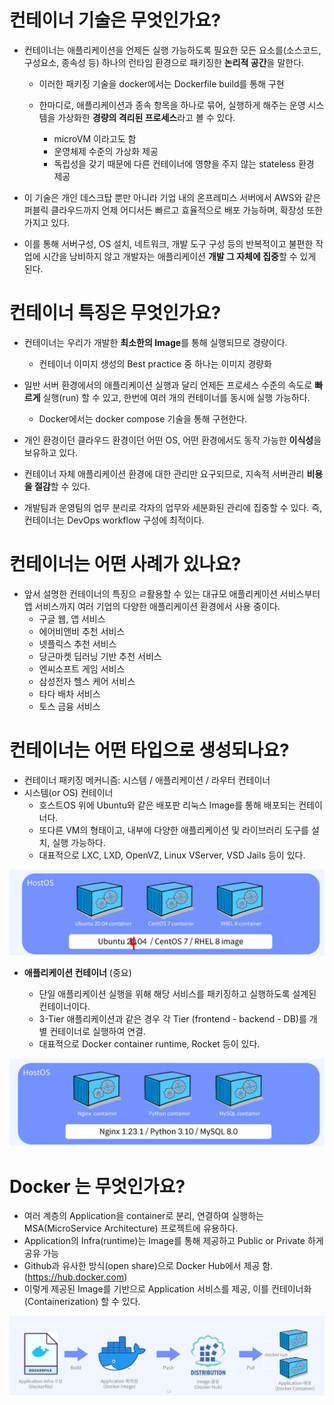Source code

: # 컨테이너 기술은 무엇인가요?

- 컨테이너는 애플리케이션을 언제든 실행 가능하도록 필요한 모든 요소를(소스코드, 구성요소, 종속성 등) 하나의 런타임 환경으로 패키징한 **논리적 공간**을 말한다.

    - 이러한 패키징 기술을 docker에서는 Dockerfile build를 통해 구현

    - 한마디로, 애플리케이션과 종속 항목을 하나로 묶어, 실행하게 해주는 운영 시스템을 가상화한 **경량의 격리된 프로세스**라고 볼 수 있다.
        
        - microVM 이라고도 함
        - 운영체제 수준의 가상화 제공
        - 독립성을 갖기 때문에 다른 컨테이너에 영향을 주지 않는 stateless 환경 제공

- 이 기술은 개인 데스크탑 뿐만 아니라 기업 내의 온프레미스 서버에서 AWS와 같은 퍼블릭 클라우드까지 언제 어디서든 빠르고 효율적으로 배포 가능하며, 확장성 또한 가지고 있다.

- 이를 통해 서버구성, OS 설치, 네트워크, 개발 도구 구성 등의 반복적이고 불편한 작업에 시간을 낭비하지 않고 개발자는 애플리케이션 **개발 그 자체에 집중**할 수 있게 된다.

# 컨테이너 특징은 무엇인가요?

- 컨테이너는 우리가 개발한 **최소한의 Image**를 통해 실행되므로 경량이다.
    - 컨테이너 이미지 생성의 Best practice 중 하나는 이미지 경량화

- 일반 서버 환경에서의 애플리케이션 실행과 달리 언제든 프로세스 수준의 속도로 **빠르게** 실행(run) 할 수 있고, 한번에 여러 개의 컨테이너를 동시에 실행 가능하다.
    - Docker에서는 docker compose 기술을 통해 구현한다.

- 개인 환경이던 클라우드 환경이던 어떤 OS, 어떤 환경에서도 동작 가능한 **이식성**을 보유하고 있다.

- 컨테이너 자체 애플리케이션 환경에 대한 관리만 요구되므로, 지속적 서버관리 **비용을 절감**할 수 있다.

- 개발팀과 운영팀의 업무 분리로 각자의 업무와 세분화된 관리에 집중할 수 있다. 즉, 컨테이너는 DevOps workflow 구성에 최적이다. 

# 컨테이너는 어떤 사례가 있나요?
- 앞서 설명한 컨테이너의 특징으 ㄹ활용할 수 있는 대규모 애플리케이션 서비스부터 앱 서비스까지 여러 기업의 다양한 애플리케이션 환경에서 사용 중이다.
    - 구글 웹, 앱 서비스
    - 에어비앤비 추천 서비스
    - 넷플릭스 추천 서비스
    - 당근마켓 딥러닝 기반 추천 서비스
    - 엔씨소프트 게임 서비스
    - 삼성전자 헬스 케어 서비스
    - 타다 배차 서비스
    - 토스 금융 서비스

# 컨테이너는 어떤 타입으로 생성되나요?
- 컨테이너 패키징 메커니즘: 시스템 / 애플리케이션 / 라우터 컨테이너
- 시스템(or OS) 컨테이너
    - 호스트OS 위에 Ubuntu와 같은 배포판 리눅스 Image를 통해 배포되는 컨테이너다.
    - 또다른 VM의 형태이고, 내부에 다양한 애플리케이션 및 라이브러리 도구를 설치, 실행 가능하다.
    - 대표적으로 LXC, LXD, OpenVZ, Linux VServer, VSD Jails 등이 있다.

![](./이미지/0001.png)


- **애플리케이션 컨테이너** (중요)

    - 단일 애플리케이션 실행을 위해 해당 서비스를 패키징하고 실행하도록 설계된 컨테이너이다.
    - 3-Tier 애플리케이션과 같은 경우 각 Tier (frontend - backend - DB)를 개별 컨테이너로 실행하여 연결.
    - 대표적으로 Docker container runtime, Rocket 등이 있다.

![](./이미지/0002.png)


# Docker 는 무엇인가요?
- 여러 계층의 Application을 container로 분리, 연결하여 실행하는 MSA(MicroService Architecture) 프로젝트에 유용하다.
- Application의 Infra(runtime)는 Image를 통해 제공하고 Public or Private 하게 공유 가능
- Github과 유사한 방식(open share)으로 Docker Hub에서 제공 함.(https://hub.docker.com)
- 이렇게 제공된 Image를 기반으로 Application 서비스를 제공, 이를 컨테이너화(Containerization) 할 수 있다.

![](./이미지/0003.png)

* ASSIGNED TASK *
Exact duplicates of all the entries are required, and no image may appear in them.

* EXERCISE RESULT *
Source code

: # 컨테이너 기술은 무엇인가요?

- 컨테이너는 애플리케이션을 언제든 실행 가능하도록 필요한 모든 요소를(소스코드, 구성요소, 종속성 등) 하나의 런타임 환경으로 패키징한 **논리적 공간**을 말한다.

    - 이러한 패키징 기술을 docker에서는 Dockerfile build를 통해 구현

    - 한마디로, 애플리케이션과 종속 항목을 하나로 묶어, 실행하게 해주는 운영 시스템을 가상화한 **경량의 격리된 프로세스**라고 볼 수 있다.
        
        - microVM 이라고도 함
        - 운영체제 수준의 가상화 제공
        - 독립성을 갖기 때문에 다른 컨테이너에 영향을 주지 않는 stateless 환경 제공

- 이 기술은 개인 데스크탑 뿐만 아니라 기업 내의 온프레미스 서버에서 AWS와 같은 퍼블릭 클라우드까지 언제 어디서든 빠르고 효율적으로 배포 가능하며, 확장성 또한 가지고 있다.

- 이를 통해 서버구성, OS 설치, 네트워크, 개발 도구 구성 등의 반복적이고 불편한 작업에 시간을 낭비하지 않고 개발자는 애플리케이션 **개발 그 자체에 집중**할 수 있게 된다.

# 컨테이너 특징은 무엇인가요?

- 컨테이너는 우리가 개발한 **최소한의 Image**를 통해 실행되므로 경량이다.
    - 컨테이너 이미지 생성의 Best practice 중 하나는 이미지 경량화

- 일반 서버 환경에서의 애플리케이션 실행과 달리 언제든 프로세스 수준의 속도로 **빠르게** 실행(run) 할 수 있고, 한번에 여러 개의 컨테이너를 동시에 실행 가능하다.
    - Docker에서는 docker compose 기술을 통해 구현한다.

- 개인 환경이던 클라우드 환경이던 어떤 OS, 어떤 환경에서도 동작 가능한 **이식성**을 보유하고 있다.

- 컨테이너 자체 애플리케이션 환경에 대한 관리만 요구되므로, 지속적 서버관리 **비용을 절감**할 수 있다.

- 개발팀과 운영팀의 업무 분리로 각자의 업무와 세분화된 관리에 집중할 수 있다. 즉, 컨테이너는 DevOps workflow 구성에 최적이다. 

# 컨테이너는 어떤 사례가 있나요?
- 앞서 설명한 컨테이너의 특징으 ㄹ활용할 수 있는 대규모 애플리케이션 서비스부터 앱 서비스까지 여러 기업의 다양한 애플리케이션 환경에서 사용 중이다.
    - 구글 웹, 앱 서비스
    - 에어비앤비 추천 서비스
    - 넷플릭스 추천 서비스
    - 당근마켓 딥러닝 기반 추천 서비스
    - 엔씨소프트 게임 서비스
    - 삼성전자 헬스 케어 서비스
    - 타다 배차 서비스
    - 토스 금융 서비스

# 컨테이너는 어떤 타입으로 생성되나요?
- 컨테이너 패키징 메커니즘: 시스템 / 애플리케이션 / 라우터 컨테이너
- 시스템(or OS) 컨테이너
    - 호스트OS 위에 Ubuntu와 같은 배포판 리눅스 Image를 통해 배포되는 컨테이너다.
    - 또다른 VM의 형태이고, 내부에 다양한 애플리케이션 및 라이브러리 도구를 설치, 실행 가능하다.
    - 대표적으로 LXC, LXD, OpenVZ, Linux VServer, VSD Jails 등이 있다.

![](./이미지/0001.png)


- **애플리케이션 컨테이너** (중요)

    - 단일 애플리케이션 실행을 위해 해당 서비스를 패키징하고 실행하도록 설계된 컨테이너이다.
    - 3-Tier 애플리케이션과 같은 경우 각 Tier (frontend - backend - DB)를 개별 컨테이너로 실행하여 연결.
    - 대표적으로 Docker container runtime, Rocket 등이 있다.

![](./이미지/0002.png)


# Docker 는 무엇인가요?
- 여러 계층의 Application을 container로 분리, 연결하여 실행하는 MSA(MicroService Architecture) 프로젝트에 유용하다.
- Application의 Infra(runtime)는 Image를 통해 제공하고 Public or Private 하게 공유 가능
- Github과 유사한 방식(open share)으로 Docker Hub에서 제공 함.(https://hub.docker.com)
- 이렇게 제공된 Image를 기반으로 Application 서비스를 제공, 이를 컨테이너화(Containerization) 할 수 있다.

![](./이미지/0003.png)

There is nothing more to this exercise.